Arena Pharmaceuticals 8-K 2008
SECURITIES AND EXCHANGE COMMISSION
WASHINGTON, D.C. 20549
Pursuant to Section 13 or 15(d) of the Securities Exchange Act of 1934
Date of Report (Date of earliest event reported): August 14, 2008
Arena Pharmaceuticals, Inc.
(Exact name of registrant as specified in its charter)
6166 Nancy Ridge Drive, San Diego, California 92121
(Address of principal executive offices) (Zip Code)
(Registrants telephone number, including area code)
(Former name or former address, if changed since last report)
Check the appropriate box below if the Form 8-K filing is intended to simultaneously satisfy the filing obligation of the registrant under any of the following provisions:
o Written communications pursuant to Rule 425 under the Securities Act (17 CFR 230.425)
o Soliciting material pursuant to Rule 14a-12 under the Exchange Act (17 CFR 240.14a-12)
o Pre-commencement communications pursuant to Rule 14d-2(b) under the Exchange Act (17 CFR 240.14d-2(b))
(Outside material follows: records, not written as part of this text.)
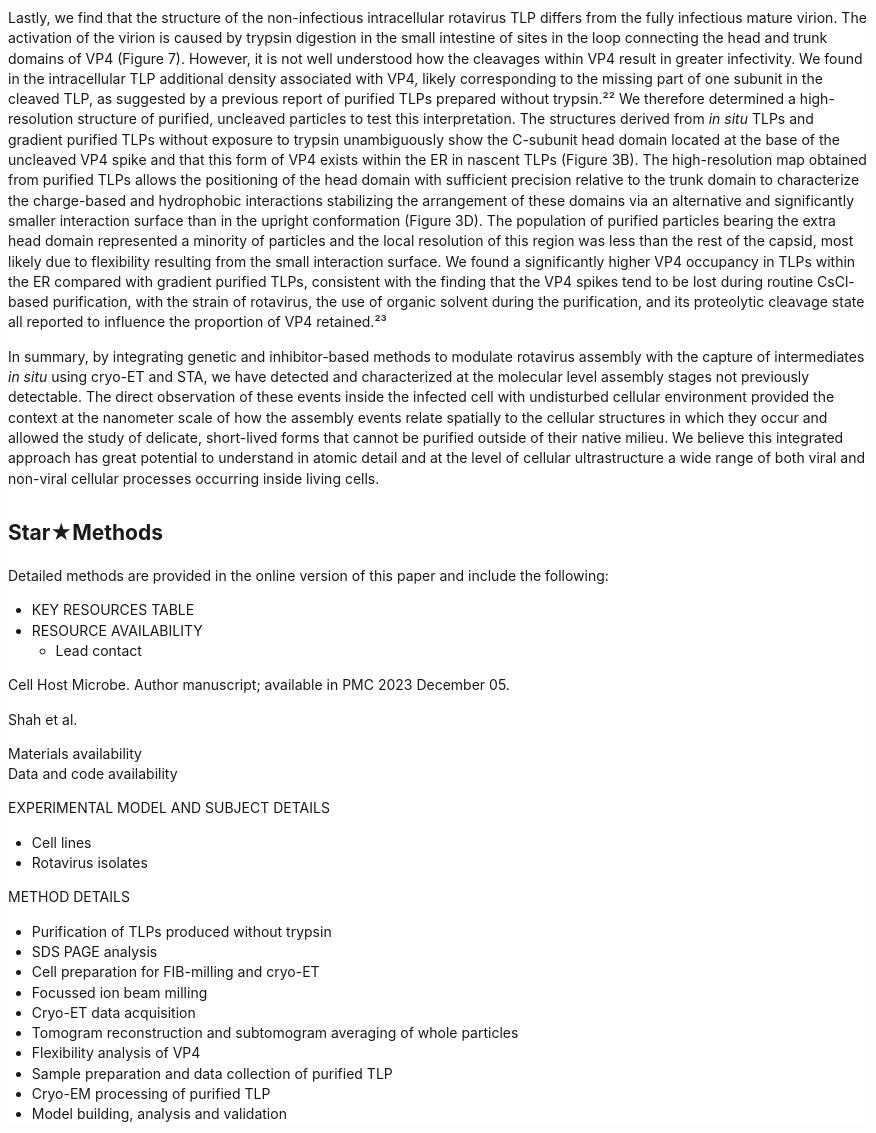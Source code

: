 Lastly, we find that the structure of the non-infectious intracellular rotavirus TLP differs from the fully infectious mature virion. The activation of the virion is caused by trypsin digestion in the small intestine of sites in the loop connecting the head and trunk domains of VP4 (Figure 7). However, it is not well understood how the cleavages within VP4 result in greater infectivity. We found in the intracellular TLP additional density associated with VP4, likely corresponding to the missing part of one subunit in the cleaved TLP, as suggested by a previous report of purified TLPs prepared without trypsin.²² We therefore determined a high-resolution structure of purified, uncleaved particles to test this interpretation. The structures derived from *in situ* TLPs and gradient purified TLPs without exposure to trypsin unambiguously show the C-subunit head domain located at the base of the uncleaved VP4 spike and that this form of VP4 exists within the ER in nascent TLPs (Figure 3B). The high-resolution map obtained from purified TLPs allows the positioning of the head domain with sufficient precision relative to the trunk domain to characterize the charge-based and hydrophobic interactions stabilizing the arrangement of these domains via an alternative and significantly smaller interaction surface than in the upright conformation (Figure 3D). The population of purified particles bearing the extra head domain represented a minority of particles and the local resolution of this region was less than the rest of the capsid, most likely due to flexibility resulting from the small interaction surface. We found a significantly higher VP4 occupancy in TLPs within the ER compared with gradient purified TLPs, consistent with the finding that the VP4 spikes tend to be lost during routine CsCl-based purification, with the strain of rotavirus, the use of organic solvent during the purification, and its proteolytic cleavage state all reported to influence the proportion of VP4 retained.²³

In summary, by integrating genetic and inhibitor-based methods to modulate rotavirus assembly with the capture of intermediates *in situ* using cryo-ET and STA, we have detected and characterized at the molecular level assembly stages not previously detectable. The direct observation of these events inside the infected cell with undisturbed cellular environment provided the context at the nanometer scale of how the assembly events relate spatially to the cellular structures in which they occur and allowed the study of delicate, short-lived forms that cannot be purified outside of their native milieu. We believe this integrated approach has great potential to understand in atomic detail and at the level of cellular ultrastructure a wide range of both viral and non-viral cellular processes occurring inside living cells.

## Star★Methods

Detailed methods are provided in the online version of this paper and include the following:

- KEY RESOURCES TABLE
- RESOURCE AVAILABILITY
  - Lead contact

Cell Host Microbe. Author manuscript; available in PMC 2023 December 05.

Shah et al.

Materials availability  
Data and code availability  

EXPERIMENTAL MODEL AND SUBJECT DETAILS  
- Cell lines  
- Rotavirus isolates  

METHOD DETAILS  
- Purification of TLPs produced without trypsin  
- SDS PAGE analysis  
- Cell preparation for FIB-milling and cryo-ET  
- Focussed ion beam milling  
- Cryo-ET data acquisition  
- Tomogram reconstruction and subtomogram averaging of whole particles  
- Flexibility analysis of VP4  
- Sample preparation and data collection of purified TLP  
- Cryo-EM processing of purified TLP  
- Model building, analysis and validation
o Pre-commencement communications pursuant to Rule 13e-4(c) under the Exchange Act (17 CFR 240.13e-4(c))
In this report, Arena Pharmaceuticals, Arena, we, us and our refer to Arena Pharmaceuticals, Inc. and its wholly owned subsidiaries, unless the context otherwise provides.
Item 1.01 Entry into a Material Definitive Agreement.
On August 14, 2008, we entered into an Exchange Agreement (the Agreement) with Mainfield Enterprises, Inc. (Mainfield).
Mainfield previously held warrants it acquired in connection with our Series B-1 Convertible Preferred Stock and Series B-2 Convertible Preferred Stock financing completed in December 2003 (the Mainfield Warrants). The Mainfield Warrants were seven-year warrants to purchase a total of 1,106,344 shares of our common stock at an exercise price of $10 per share. The Mainfield Warrants contained a provision that, under certain circumstances, required us to issue Exchange Warrants (as defined in the Mainfield Warrants). Mainfield and we disagreed under what circumstances Arena was obligated under the Mainfield Warrants to issue Exchange Warrants. We entered into the Agreement to resolve this disagreement.
Pursuant to the Agreement, (a) we canceled the Mainfield Warrants, (b) in exchange for the cancellation of the Mainfield Warrants, we issued Mainfield a seven-year warrant to purchase 1,106,344 shares of our common stock at an exercise price of $7.71 per share (the 2008 Warrant), and (c) Mainfield and we provided each other with a release of certain claims. The 2008 Warrant does not contain any right for us, or for the holder to require us, to call the warrant, nor does it provide the holder the right to receive any Exchange Warrants in the future.
The foregoing summary of the Agreement is qualified in its entirety by reference to the complete text of such document, which is attached to this Current Report on Form 8-K and incorporated herein by reference.
Item 1.02 Termination of a Material Definitive Agreement.
As described in Item 1.01 above, pursuant to the Agreement the Mainfield Warrants were cancelled on August 14, 2008. The Mainfield Warrants were seven-year warrants to purchase a total of 1,106,344 shares of our common stock at an exercise price of $10 per share. The Mainfield Warrants contained a provision that, under certain circumstances, required us to issue Exchange Warrants.
Item 3.02 Unregistered Sales of Equity Securities.
On August 14, 2008, under the terms of the Agreement, we issued Mainfield a seven-year warrant to purchase 1,106,344 shares of our common stock at an exercise price of $7.71 per share. If not exercised earlier, the warrant expires on August 14, 2015. In consideration for this issuance, we received the consideration described under Item 1.01 above. For this issuance, we relied on the exemption provided by Section 3(a)(9) of the Securities Act of 1933, as amended.
Item 9.01 Financial Statements and Exhibits.
10.1 Exchange Agreement, dated as of August 14, 2008, between Arena Pharmaceuticals, Inc. and Mainfield Enterprises, Inc.
Pursuant to the requirements of the Securities Exchange Act of 1934, the registrant has duly caused this report to be signed on its behalf by the undersigned hereunto duly authorized.